## TRY IT
From the entries that follow, copy each line containing the word "operations".

Stored data entries:
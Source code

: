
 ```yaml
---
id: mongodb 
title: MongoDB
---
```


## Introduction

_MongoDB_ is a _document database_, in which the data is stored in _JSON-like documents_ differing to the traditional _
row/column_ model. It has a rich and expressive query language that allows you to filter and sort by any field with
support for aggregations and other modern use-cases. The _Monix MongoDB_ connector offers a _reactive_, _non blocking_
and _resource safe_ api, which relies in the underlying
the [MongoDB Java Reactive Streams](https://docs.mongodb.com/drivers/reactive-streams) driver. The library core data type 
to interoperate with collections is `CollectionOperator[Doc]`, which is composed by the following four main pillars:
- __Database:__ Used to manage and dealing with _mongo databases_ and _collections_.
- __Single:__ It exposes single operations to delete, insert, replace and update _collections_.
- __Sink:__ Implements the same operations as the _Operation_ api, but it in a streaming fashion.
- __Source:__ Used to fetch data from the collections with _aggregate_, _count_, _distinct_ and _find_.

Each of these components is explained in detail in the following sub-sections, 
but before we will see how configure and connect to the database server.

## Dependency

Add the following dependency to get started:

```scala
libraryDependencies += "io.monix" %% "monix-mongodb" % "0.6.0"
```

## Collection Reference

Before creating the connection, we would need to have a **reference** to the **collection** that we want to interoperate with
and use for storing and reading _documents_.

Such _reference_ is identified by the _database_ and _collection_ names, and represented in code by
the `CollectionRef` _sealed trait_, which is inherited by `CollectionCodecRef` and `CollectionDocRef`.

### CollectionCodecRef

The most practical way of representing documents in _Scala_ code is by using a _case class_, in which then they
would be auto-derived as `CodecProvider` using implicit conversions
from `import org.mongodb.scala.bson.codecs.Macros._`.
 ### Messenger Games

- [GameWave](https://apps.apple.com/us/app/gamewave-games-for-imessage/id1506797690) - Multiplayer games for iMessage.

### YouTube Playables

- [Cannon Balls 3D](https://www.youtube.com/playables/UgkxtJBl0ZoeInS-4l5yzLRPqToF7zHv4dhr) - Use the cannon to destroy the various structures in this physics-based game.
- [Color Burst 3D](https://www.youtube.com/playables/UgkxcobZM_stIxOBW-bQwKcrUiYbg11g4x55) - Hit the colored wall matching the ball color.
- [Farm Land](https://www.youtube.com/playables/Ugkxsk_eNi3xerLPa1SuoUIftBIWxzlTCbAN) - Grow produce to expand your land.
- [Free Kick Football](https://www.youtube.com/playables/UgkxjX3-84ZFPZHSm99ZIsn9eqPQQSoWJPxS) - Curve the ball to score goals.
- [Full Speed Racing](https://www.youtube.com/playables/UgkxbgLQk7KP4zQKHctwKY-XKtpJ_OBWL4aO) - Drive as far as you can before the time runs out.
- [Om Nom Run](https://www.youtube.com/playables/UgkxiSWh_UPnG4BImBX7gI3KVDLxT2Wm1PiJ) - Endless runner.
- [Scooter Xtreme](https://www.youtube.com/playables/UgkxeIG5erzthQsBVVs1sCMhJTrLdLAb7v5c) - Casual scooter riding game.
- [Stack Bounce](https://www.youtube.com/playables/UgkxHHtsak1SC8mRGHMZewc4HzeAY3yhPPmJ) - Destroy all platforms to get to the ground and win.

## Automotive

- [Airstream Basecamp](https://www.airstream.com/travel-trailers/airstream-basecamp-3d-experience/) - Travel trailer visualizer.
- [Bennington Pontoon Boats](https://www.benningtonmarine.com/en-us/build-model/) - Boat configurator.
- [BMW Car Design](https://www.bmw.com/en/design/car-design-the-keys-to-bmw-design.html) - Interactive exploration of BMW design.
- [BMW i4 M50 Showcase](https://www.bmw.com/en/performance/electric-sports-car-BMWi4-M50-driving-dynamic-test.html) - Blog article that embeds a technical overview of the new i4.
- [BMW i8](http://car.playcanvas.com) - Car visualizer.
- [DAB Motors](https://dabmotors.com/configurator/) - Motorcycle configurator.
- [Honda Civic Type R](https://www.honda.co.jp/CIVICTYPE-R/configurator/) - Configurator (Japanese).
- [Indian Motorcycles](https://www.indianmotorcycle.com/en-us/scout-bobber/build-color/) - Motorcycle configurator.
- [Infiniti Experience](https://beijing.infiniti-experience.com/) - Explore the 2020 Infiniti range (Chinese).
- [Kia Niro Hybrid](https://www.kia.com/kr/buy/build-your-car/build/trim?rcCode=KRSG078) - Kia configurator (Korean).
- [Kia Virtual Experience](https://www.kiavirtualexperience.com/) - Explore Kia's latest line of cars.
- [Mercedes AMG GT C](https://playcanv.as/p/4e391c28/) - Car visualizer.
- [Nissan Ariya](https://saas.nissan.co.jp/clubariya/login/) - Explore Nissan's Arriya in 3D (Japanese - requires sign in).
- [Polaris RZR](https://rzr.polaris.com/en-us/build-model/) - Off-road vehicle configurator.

## SOLVED PROBLEM
- __Single:__ It exposes single operations to delete, insert, replace and update _collections_.
- __Sink:__ Implements the same operations as the _Operation_ api, but it in a streaming fashion.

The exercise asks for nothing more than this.